TASK STATEMENT: Using the listing below, report each line holding the string "Ecological".
.....
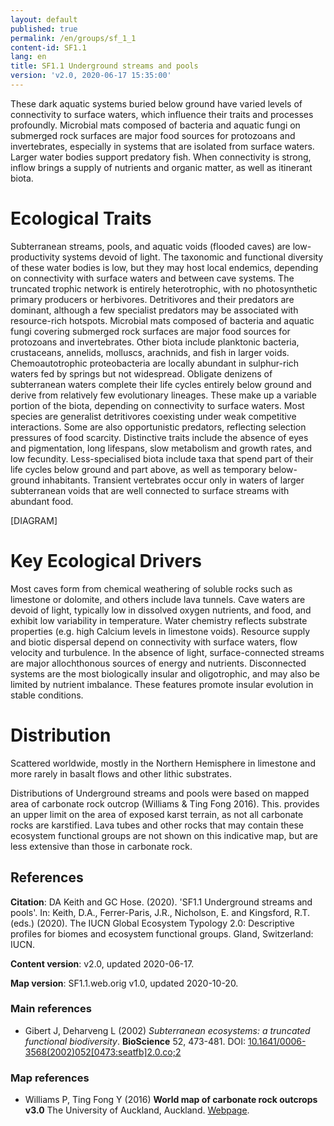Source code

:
 ```yaml
---
layout: default
published: true
permalink: /en/groups/sf_1_1
content-id: SF1.1
lang: en
title: SF1.1 Underground streams and pools
version: 'v2.0, 2020-06-17 15:35:00'
---
```


These dark aquatic systems buried below ground have varied levels of connectivity to surface waters, which influence their traits and processes profoundly. Microbial mats composed of bacteria and aquatic fungi on submerged rock surfaces are major food sources for protozoans and invertebrates, especially in systems that are isolated from surface waters. Larger water bodies support predatory fish. When connectivity is strong, inflow brings a supply of nutrients and organic matter, as well as itinerant biota.

# Ecological Traits
 
Subterranean streams, pools, and aquatic voids (flooded caves) are low-productivity systems devoid of light. The taxonomic and functional diversity of these water bodies is low, but they may host local endemics, depending on connectivity with surface waters and between cave systems. The truncated trophic network is entirely heterotrophic, with no photosynthetic primary producers or herbivores. Detritivores and their predators are dominant, although a few specialist predators may be associated with resource-rich hotspots. Microbial mats composed of bacteria and aquatic fungi covering submerged rock surfaces are major food sources for protozoans and invertebrates. Other biota include planktonic bacteria, crustaceans, annelids, molluscs, arachnids, and fish in larger voids. Chemoautotrophic proteobacteria are locally abundant in sulphur-rich waters fed by springs but not widespread. Obligate denizens of subterranean waters complete their life cycles entirely below ground and derive from relatively few evolutionary lineages. These make up a variable portion of the biota, depending on connectivity to surface waters. Most species are generalist detritivores coexisting under weak competitive interactions. Some are also opportunistic predators, reflecting selection pressures of food scarcity. Distinctive traits include the absence of eyes and pigmentation, long lifespans, slow metabolism and growth rates, and low fecundity. Less-specialised biota include taxa that spend part of their life cycles below ground and part above, as well as temporary below-ground inhabitants. Transient vertebrates occur only in waters of larger subterranean voids that are well connected to surface streams with abundant food.

[DIAGRAM]

# Key Ecological Drivers
 
Most caves form from chemical weathering of soluble rocks such as limestone or dolomite, and others include lava tunnels. Cave waters are devoid of light, typically low in dissolved oxygen nutrients, and food, and exhibit low variability in temperature. Water chemistry reflects substrate properties (e.g. high Calcium levels in limestone voids). Resource supply and biotic dispersal depend on connectivity with surface waters, flow velocity and turbulence. In the absence of light, surface-connected streams are major allochthonous sources of energy and nutrients. Disconnected systems are the most biologically insular and oligotrophic, and may also be limited by nutrient imbalance. These features promote insular evolution in stable conditions.
 
# Distribution
 
Scattered worldwide, mostly in the Northern Hemisphere in limestone and more rarely in basalt flows and other lithic substrates.

Distributions of Underground streams and pools were based on mapped area of carbonate rock outcrop (Williams & Ting Fong 2016). This. provides an upper limit on the area of exposed karst terrain, as not all carbonate rocks are karstified. Lava tubes and other rocks that may contain these ecosystem functional groups are not shown on this indicative map, but are less extensive than those in carbonate rock.

## References

**Citation**: DA Keith and GC Hose. (2020). 'SF1.1 Underground streams and pools'. In: Keith, D.A., Ferrer-Paris, J.R., Nicholson, E. and Kingsford, R.T. (eds.) (2020). The IUCN Global Ecosystem Typology 2.0: Descriptive profiles for biomes and ecosystem functional groups. Gland, Switzerland: IUCN.

**Content version**: v2.0, updated 2020-06-17.

**Map version**: SF1.1.web.orig v1.0, updated 2020-10-20.

### Main references
* Gibert J, Deharveng L  (2002) *Subterranean ecosystems: a truncated functional biodiversity*. **BioScience** 52, 473-481. DOI: [10.1641/0006-3568(2002)052[0473:seatfb]2.0.co;2](http://doi.org/10.1641/0006-3568(2002)052[0473:seatfb]2.0.co;2)

### Map references
* Williams P, Ting Fong Y  (2016) **World map of carbonate rock outcrops v3.0** The University of Auckland, Auckland. [Webpage](https://www.fos.auckland.ac.nz/our_research/karst/).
.....
YOUR RESPONSE:
# Ecological Traits
# Key Ecological Drivers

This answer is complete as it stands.